Activity: From the data, return each line holding the word "within".

━━━ Record extracts

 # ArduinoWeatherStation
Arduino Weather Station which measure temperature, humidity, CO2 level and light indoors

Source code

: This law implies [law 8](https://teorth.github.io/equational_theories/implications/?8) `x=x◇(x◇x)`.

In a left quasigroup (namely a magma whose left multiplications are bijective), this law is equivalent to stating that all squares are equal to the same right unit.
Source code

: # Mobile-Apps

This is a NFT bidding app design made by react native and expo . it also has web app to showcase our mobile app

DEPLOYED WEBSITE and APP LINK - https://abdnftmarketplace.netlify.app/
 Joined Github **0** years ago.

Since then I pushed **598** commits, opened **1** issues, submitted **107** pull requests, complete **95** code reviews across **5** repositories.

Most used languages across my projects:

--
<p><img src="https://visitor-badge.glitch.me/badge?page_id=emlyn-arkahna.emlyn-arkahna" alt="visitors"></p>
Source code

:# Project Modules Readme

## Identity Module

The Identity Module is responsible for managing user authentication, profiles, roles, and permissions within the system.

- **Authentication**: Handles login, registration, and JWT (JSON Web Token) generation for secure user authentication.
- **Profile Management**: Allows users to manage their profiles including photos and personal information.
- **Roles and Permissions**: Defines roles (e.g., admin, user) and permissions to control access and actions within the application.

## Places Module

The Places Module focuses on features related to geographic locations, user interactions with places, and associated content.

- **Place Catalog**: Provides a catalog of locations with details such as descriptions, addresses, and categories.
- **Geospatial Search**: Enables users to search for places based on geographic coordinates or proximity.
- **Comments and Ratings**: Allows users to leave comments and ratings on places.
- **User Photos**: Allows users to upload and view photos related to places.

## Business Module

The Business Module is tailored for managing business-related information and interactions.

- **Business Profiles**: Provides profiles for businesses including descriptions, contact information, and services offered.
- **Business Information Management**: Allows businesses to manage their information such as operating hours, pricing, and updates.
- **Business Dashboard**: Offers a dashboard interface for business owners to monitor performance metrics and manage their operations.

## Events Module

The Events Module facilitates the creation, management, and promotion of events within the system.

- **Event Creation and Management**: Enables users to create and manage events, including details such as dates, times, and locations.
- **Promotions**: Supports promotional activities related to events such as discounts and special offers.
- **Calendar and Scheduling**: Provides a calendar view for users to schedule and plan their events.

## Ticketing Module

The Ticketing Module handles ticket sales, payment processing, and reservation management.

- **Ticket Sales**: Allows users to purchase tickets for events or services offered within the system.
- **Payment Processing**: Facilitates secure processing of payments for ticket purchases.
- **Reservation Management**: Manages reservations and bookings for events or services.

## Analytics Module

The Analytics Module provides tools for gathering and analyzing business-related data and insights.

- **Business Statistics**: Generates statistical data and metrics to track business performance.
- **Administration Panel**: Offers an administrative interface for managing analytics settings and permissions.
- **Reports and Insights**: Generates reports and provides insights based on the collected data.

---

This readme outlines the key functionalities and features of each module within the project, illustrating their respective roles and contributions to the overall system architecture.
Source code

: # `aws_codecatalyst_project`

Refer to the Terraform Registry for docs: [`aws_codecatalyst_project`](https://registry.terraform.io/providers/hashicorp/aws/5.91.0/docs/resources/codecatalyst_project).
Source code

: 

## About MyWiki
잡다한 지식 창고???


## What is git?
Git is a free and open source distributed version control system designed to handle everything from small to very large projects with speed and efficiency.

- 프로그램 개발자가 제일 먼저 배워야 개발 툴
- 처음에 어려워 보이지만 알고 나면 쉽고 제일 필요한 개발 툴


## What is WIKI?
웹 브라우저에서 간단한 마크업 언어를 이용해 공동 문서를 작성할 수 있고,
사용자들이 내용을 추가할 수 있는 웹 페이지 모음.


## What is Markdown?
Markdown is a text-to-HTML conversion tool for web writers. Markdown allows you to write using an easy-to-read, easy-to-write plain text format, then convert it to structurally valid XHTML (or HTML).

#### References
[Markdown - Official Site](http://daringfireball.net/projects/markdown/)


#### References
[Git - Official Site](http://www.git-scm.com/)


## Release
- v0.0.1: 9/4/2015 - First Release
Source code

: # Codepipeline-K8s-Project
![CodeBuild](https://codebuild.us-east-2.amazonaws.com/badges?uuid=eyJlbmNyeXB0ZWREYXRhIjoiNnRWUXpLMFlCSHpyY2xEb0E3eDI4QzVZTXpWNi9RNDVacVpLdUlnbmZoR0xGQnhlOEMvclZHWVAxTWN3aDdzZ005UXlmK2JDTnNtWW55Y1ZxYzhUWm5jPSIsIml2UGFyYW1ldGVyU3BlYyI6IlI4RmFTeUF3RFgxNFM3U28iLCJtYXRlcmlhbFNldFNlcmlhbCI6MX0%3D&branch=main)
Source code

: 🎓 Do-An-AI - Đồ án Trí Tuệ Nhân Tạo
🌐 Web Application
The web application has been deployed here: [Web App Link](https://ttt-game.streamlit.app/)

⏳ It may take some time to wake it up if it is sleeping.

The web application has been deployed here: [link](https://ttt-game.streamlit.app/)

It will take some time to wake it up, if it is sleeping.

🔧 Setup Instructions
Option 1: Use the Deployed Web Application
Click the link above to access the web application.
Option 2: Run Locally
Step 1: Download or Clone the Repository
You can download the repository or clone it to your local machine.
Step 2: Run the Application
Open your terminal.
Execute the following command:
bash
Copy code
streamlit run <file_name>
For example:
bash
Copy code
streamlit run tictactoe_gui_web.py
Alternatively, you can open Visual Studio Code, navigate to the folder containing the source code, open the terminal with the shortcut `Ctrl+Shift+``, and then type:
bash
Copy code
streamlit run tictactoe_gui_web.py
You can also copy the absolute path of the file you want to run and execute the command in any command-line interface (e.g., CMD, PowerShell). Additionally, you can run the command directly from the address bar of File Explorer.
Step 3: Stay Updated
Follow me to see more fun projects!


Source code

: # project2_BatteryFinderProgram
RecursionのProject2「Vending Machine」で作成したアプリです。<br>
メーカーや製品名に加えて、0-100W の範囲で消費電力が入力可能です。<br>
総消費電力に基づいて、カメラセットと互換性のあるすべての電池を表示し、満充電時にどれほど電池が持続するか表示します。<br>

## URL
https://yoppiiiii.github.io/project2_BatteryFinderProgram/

━━━━━━
━━━ Record extracts

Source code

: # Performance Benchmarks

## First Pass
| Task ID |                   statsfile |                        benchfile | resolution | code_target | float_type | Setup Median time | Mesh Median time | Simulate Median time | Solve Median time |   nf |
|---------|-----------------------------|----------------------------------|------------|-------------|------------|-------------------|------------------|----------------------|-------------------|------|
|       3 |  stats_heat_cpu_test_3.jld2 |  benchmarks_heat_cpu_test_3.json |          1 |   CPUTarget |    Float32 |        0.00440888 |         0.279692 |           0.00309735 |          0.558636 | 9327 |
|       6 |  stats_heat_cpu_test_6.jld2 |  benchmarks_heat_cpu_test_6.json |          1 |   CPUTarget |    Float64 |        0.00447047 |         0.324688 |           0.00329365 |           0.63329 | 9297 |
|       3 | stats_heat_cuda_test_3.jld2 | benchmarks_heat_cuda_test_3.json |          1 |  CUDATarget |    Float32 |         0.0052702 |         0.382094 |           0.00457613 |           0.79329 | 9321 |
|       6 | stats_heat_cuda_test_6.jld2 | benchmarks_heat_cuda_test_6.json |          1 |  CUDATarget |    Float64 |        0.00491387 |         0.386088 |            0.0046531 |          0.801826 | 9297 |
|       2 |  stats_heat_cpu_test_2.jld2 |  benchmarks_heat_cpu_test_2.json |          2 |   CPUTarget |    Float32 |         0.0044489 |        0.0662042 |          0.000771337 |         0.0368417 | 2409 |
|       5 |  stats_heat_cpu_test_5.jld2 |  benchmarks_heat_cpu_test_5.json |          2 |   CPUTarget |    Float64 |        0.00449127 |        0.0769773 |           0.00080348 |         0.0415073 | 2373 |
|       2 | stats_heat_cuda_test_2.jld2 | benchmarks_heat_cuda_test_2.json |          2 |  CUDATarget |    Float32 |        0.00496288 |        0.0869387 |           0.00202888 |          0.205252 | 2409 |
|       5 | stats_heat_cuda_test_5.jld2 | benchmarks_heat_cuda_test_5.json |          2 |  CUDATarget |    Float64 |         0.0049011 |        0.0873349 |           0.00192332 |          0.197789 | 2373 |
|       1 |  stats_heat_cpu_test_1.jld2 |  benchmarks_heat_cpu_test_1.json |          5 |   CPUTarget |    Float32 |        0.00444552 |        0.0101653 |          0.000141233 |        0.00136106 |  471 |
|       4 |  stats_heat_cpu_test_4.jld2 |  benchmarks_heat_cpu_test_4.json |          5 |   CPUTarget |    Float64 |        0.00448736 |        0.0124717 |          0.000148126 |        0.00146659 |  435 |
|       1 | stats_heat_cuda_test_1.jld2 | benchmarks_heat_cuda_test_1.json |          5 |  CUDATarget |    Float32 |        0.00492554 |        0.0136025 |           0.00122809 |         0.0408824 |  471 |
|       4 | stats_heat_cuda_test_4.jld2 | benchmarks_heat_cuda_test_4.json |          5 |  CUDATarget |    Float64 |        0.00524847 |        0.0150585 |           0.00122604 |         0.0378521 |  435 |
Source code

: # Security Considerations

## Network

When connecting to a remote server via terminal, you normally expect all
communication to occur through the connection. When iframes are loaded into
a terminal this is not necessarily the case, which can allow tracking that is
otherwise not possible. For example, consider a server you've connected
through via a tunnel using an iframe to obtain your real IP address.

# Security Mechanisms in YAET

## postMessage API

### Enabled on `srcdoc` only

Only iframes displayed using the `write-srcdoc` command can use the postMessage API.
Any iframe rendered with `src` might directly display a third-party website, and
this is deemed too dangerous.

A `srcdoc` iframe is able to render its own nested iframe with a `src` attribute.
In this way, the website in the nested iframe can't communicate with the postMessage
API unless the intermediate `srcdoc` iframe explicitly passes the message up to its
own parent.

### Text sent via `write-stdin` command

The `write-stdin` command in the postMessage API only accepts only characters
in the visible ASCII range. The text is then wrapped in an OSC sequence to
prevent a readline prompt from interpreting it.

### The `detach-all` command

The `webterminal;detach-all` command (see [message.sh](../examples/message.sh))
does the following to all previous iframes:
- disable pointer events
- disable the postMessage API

━━━━━━
━━━ Record extracts

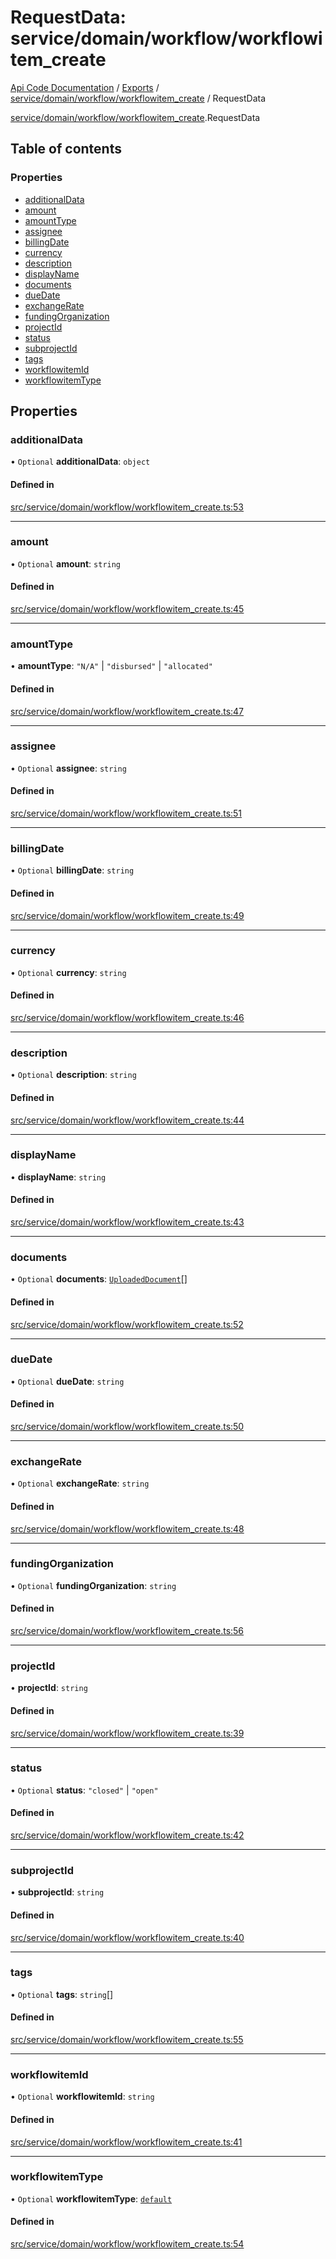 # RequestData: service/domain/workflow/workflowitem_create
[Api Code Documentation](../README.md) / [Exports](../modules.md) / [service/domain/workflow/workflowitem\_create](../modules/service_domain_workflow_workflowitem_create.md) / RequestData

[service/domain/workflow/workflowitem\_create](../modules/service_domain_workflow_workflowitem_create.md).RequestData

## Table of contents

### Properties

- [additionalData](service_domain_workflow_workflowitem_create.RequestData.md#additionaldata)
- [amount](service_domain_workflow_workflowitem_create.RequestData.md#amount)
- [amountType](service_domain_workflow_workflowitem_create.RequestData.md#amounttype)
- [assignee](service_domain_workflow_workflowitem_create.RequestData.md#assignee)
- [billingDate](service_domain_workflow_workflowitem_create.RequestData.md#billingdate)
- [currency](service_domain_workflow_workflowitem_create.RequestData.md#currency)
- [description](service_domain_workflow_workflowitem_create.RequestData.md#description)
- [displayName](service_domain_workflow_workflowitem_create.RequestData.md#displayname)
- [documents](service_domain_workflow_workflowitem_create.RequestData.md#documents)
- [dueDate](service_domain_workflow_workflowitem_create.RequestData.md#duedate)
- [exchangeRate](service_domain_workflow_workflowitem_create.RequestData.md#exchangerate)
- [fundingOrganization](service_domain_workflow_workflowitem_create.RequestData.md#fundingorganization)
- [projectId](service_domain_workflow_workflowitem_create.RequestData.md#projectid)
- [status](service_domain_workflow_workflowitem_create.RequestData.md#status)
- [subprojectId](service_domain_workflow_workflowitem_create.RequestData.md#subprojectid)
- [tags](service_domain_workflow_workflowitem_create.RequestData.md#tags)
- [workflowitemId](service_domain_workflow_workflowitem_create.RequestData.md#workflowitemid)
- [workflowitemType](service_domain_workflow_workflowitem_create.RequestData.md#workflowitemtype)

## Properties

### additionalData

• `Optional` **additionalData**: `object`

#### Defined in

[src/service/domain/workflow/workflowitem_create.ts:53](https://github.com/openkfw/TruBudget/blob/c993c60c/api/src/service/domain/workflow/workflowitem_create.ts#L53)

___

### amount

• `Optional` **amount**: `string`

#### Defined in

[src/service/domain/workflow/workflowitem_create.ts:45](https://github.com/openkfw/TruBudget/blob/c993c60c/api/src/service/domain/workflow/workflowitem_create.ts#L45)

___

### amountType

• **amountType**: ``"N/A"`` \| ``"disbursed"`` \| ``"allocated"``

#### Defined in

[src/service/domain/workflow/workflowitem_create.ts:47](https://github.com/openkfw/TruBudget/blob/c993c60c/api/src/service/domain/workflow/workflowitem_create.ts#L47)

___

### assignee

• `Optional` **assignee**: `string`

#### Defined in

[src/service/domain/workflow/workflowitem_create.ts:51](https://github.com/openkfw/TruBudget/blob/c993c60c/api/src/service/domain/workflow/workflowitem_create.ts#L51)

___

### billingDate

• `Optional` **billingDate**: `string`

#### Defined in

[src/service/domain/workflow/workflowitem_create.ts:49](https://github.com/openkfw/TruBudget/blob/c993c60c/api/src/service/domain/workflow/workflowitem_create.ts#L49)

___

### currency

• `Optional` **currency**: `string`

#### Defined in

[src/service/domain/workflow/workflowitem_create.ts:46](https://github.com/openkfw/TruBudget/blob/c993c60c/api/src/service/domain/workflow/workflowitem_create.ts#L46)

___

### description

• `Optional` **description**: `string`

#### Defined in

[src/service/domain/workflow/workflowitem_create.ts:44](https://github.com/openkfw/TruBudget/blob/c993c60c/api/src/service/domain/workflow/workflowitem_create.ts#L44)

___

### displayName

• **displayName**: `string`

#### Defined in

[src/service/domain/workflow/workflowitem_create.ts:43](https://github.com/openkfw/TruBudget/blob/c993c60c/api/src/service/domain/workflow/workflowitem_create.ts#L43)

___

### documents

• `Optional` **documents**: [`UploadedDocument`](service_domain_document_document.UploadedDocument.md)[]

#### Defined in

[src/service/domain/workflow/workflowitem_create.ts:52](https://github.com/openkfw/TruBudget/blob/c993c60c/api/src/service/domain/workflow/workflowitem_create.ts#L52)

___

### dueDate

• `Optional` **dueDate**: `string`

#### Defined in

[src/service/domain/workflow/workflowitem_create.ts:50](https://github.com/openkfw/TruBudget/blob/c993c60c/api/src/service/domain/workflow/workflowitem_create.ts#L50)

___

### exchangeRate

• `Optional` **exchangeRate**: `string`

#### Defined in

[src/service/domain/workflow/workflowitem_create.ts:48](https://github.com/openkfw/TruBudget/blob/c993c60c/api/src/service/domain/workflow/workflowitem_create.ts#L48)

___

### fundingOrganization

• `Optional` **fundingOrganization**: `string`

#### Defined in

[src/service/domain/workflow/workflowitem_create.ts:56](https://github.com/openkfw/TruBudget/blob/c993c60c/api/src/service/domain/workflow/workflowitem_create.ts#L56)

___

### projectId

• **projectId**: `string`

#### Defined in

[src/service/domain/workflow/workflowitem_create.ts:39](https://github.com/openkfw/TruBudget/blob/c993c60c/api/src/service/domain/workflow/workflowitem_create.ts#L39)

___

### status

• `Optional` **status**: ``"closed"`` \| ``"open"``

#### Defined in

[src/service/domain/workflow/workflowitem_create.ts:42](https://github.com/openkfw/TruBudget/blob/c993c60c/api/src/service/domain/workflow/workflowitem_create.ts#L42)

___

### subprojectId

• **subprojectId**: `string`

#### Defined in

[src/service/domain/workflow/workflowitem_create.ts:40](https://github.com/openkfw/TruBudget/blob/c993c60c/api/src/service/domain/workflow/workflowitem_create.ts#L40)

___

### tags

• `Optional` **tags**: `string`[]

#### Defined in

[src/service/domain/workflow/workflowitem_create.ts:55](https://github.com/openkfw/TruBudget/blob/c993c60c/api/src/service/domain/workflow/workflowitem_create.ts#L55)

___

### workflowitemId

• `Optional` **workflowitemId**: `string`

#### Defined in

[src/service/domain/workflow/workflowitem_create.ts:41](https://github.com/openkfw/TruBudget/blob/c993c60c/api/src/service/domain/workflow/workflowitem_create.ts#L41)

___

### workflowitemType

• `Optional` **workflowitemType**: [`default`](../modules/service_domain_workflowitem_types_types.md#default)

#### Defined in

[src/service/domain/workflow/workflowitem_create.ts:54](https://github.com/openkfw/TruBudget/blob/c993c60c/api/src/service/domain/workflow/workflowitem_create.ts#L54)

━━━━━━

Response to this task:
The Identity Module is responsible for managing user authentication, profiles, roles, and permissions within the system.
- **Roles and Permissions**: Defines roles (e.g., admin, user) and permissions to control access and actions within the application.
The Events Module facilitates the creation, management, and promotion of events within the system.
- **Ticket Sales**: Allows users to purchase tickets for events or services offered within the system.
This readme outlines the key functionalities and features of each module within the project, illustrating their respective roles and contributions to the overall system architecture.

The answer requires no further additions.